A sobering week for so many reasons, not least the injury to a student yesterday on Richmond Road. Our thoughts are with her, her family and her friends.

In other news:
  • This is Family Weekend, when friends, parents, guardians and family members come to campus to check on their kids and make sure they are eating their vegetables and not doing anything they shouldn’t (which of course they wouldn’t do in front of their parents anyway, or wait, would they?). Please welcome these important members of our community to our campus. I met with the Parent and Family Council last night and the most consistent message I got from them is how amazing our faculty are, how caring, how engaged with the students. So thank you. I basked in your glory.

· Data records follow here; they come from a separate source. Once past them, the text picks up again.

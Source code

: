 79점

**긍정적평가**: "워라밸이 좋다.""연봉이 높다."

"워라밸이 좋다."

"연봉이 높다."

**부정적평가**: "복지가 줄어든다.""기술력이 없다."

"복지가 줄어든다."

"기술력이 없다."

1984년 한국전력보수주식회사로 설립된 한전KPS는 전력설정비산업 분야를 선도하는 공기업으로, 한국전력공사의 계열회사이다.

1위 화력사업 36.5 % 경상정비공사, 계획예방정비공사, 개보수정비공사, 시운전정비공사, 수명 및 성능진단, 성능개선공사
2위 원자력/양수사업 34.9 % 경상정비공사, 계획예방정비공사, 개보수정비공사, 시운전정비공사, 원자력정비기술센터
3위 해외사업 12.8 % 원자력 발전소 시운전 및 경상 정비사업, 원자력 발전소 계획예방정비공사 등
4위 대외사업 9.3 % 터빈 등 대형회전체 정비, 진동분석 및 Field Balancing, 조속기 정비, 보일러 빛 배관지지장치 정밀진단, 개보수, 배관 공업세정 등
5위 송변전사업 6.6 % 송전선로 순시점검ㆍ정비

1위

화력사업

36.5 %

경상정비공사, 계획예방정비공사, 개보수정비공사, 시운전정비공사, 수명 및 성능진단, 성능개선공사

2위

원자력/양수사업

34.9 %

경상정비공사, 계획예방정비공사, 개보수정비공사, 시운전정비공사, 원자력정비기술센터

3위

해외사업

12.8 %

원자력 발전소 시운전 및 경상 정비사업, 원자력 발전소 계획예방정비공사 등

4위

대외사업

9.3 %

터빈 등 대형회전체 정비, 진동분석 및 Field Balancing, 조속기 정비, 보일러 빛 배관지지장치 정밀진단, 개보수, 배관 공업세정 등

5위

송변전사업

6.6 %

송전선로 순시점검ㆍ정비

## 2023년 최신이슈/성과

  • I am pleased to announce that we have re-defined the positions of our two Assistant Deans for Undergraduate Education to clarify their different responsibilities, and they have new titles to match. Ben Boone is now the Assistant Dean for Educational Policy, and Shelly Laurenzo is the Assistant Dean for Undergraduate Education & Chief Transfer Officer. Basically, Ben deals with anything that’s faculty-facing – enrollment, scheduling, CLA, A&S data; and Shelly deals with everything that’s student-facing – Committee on Degrees, OUAA, trouble-shooting, Dean of Students – and so much more, for both of them. We are really lucky to have them in our corner (and it’s not the naughty corner, in case you were wondering).
  • A reminder that applications for the Plumeri Awards are due on November 1.

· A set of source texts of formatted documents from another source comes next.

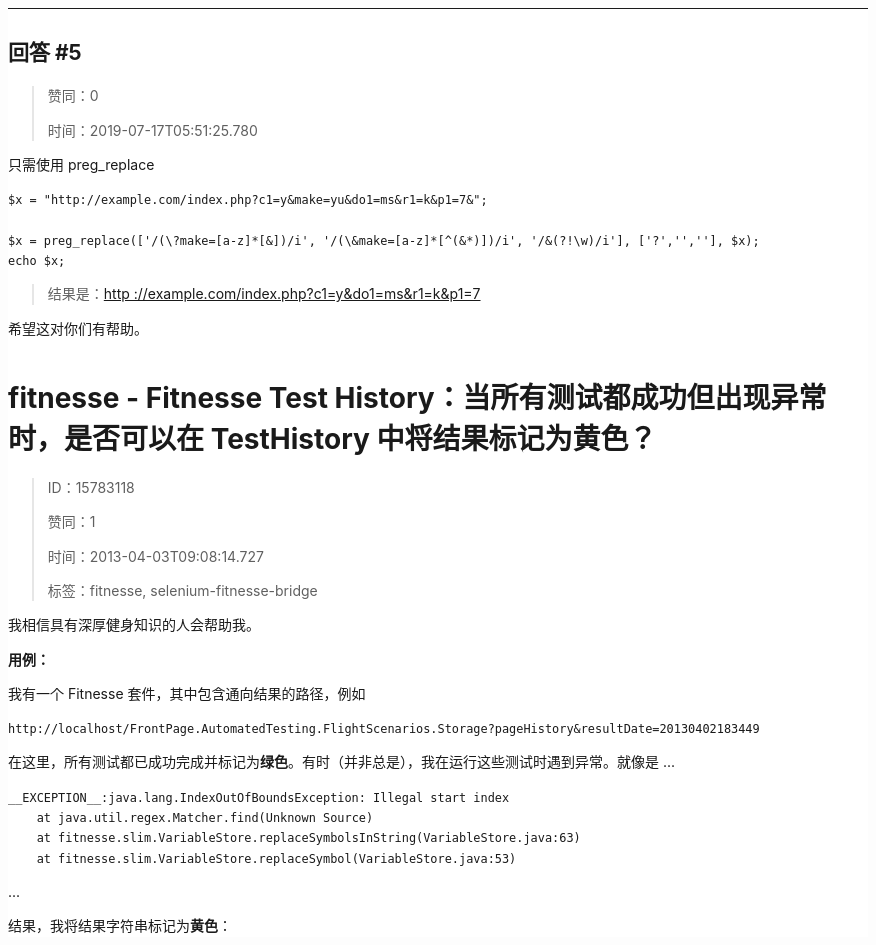 * * *

## 回答 #5

> 赞同：0
> 
> 时间：2019-07-17T05:51:25.780

只需使用 preg_replace

```
$x = "http://example.com/index.php?c1=y&make=yu&do1=ms&r1=k&p1=7&";

$x = preg_replace(['/(\?make=[a-z]*[&])/i', '/(\&make=[a-z]*[^(&*)])/i', '/&(?!\w)/i'], ['?','',''], $x);
echo $x; 
```

> 结果是：[http ://example.com/index.php?c1=y&do1=ms&r1=k&p1=7](http://example.com/index.php?c1=y&do1=ms&r1=k&p1=7)

希望这对你们有帮助。

# fitnesse - Fitnesse Test History：当所有测试都成功但出现异常时，是否可以在 TestHistory 中将结果标记为黄色？

> ID：15783118
> 
> 赞同：1
> 
> 时间：2013-04-03T09:08:14.727
> 
> 标签：fitnesse, selenium-fitnesse-bridge

我相信具有深厚健身知识的人会帮助我。

**用例：**

我有一个 Fitnesse 套件，其中包含通向结果的路径，例如

```
http://localhost/FrontPage.AutomatedTesting.FlightScenarios.Storage?pageHistory&resultDate=20130402183449 
```

在这里，所有测试都已成功完成并标记为**绿色**。有时（并非总是），我在运行这些测试时遇到异常。就像是 ...

```
__EXCEPTION__:java.lang.IndexOutOfBoundsException: Illegal start index
    at java.util.regex.Matcher.find(Unknown Source)
    at fitnesse.slim.VariableStore.replaceSymbolsInString(VariableStore.java:63)
    at fitnesse.slim.VariableStore.replaceSymbol(VariableStore.java:53) 
```

...

结果，我将结果字符串标记为**黄色**：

  • And applications for the position of Vice-Dean for Arts, Humanities & Interdisciplinary Studies are due October 31. Please see attached and consider applying.

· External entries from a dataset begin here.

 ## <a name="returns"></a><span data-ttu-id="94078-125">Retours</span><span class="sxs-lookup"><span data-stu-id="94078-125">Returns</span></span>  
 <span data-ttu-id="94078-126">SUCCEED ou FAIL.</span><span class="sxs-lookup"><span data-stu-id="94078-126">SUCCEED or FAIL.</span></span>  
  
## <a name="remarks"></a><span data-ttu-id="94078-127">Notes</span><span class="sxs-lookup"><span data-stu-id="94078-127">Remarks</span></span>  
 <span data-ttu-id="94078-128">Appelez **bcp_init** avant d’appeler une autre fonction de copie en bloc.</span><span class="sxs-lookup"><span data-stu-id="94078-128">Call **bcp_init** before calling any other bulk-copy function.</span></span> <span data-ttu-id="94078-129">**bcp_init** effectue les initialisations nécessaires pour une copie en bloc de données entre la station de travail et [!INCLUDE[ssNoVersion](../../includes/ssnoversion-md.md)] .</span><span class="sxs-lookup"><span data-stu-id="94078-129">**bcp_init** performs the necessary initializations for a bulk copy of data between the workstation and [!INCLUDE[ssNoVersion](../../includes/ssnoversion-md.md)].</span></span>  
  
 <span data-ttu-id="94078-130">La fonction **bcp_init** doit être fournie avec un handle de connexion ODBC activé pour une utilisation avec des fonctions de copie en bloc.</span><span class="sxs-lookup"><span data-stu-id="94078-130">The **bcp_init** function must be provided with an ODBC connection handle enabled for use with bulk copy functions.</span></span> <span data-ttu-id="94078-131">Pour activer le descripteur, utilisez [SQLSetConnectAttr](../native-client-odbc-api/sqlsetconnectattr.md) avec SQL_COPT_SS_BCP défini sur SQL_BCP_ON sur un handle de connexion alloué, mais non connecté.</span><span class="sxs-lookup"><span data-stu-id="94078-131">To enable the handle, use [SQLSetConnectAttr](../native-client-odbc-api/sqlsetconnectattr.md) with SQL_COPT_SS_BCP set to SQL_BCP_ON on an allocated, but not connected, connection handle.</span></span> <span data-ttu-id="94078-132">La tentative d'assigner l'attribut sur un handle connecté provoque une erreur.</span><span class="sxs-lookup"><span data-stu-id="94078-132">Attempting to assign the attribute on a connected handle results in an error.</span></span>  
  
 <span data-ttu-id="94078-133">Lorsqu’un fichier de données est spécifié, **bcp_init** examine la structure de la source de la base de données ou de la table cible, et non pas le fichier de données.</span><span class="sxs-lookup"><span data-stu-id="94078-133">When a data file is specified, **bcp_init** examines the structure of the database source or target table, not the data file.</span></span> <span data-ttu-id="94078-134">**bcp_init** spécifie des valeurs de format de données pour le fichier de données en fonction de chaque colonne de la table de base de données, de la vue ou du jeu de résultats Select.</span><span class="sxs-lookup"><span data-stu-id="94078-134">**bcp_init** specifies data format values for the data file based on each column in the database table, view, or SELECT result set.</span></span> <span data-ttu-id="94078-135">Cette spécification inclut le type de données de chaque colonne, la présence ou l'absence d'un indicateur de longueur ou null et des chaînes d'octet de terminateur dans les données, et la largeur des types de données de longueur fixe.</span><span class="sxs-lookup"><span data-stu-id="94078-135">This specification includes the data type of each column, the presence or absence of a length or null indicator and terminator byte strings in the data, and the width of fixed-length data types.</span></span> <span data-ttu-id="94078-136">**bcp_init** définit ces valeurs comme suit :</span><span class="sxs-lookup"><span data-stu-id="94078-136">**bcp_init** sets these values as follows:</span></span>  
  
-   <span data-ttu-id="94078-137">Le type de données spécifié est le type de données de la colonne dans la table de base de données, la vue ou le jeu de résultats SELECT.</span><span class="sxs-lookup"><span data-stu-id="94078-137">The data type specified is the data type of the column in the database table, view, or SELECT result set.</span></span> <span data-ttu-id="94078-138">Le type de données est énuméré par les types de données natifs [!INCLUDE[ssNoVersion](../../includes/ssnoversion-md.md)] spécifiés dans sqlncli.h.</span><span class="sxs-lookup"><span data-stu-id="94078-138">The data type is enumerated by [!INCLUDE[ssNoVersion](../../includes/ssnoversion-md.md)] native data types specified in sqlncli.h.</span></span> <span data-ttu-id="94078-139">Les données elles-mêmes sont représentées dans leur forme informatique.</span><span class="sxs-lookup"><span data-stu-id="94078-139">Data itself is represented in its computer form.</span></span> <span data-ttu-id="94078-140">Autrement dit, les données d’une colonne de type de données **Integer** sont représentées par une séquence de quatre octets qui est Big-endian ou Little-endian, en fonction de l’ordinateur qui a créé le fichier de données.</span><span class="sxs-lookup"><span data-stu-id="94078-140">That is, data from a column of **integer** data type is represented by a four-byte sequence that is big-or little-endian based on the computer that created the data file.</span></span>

  • We spent part of this week working on campaign priorities for Arts & Sciences in the next campaign, which is in the pre-planning stage. Thank you to CCPD, FAC and the Dean team for some great ideas; and thank you to all our faculty also, who spent time in their program and department meetings coming up with ideas that your Directors and Chairs could bring forward to a meeting last week and another this past Tuesday. Once we are a little further along in the process, I will share them with you.
  • A group of us, including Pam Eddy, Associate Provost for Faculty Affairs & Development, have been working on guidelines for press and social media for faculty and staff for the past few months. It’s a complicated time in our nation and in the world and we thought these might be helpful. Please see attached, and look out for further information in the Provost’s Five Things email on Monday.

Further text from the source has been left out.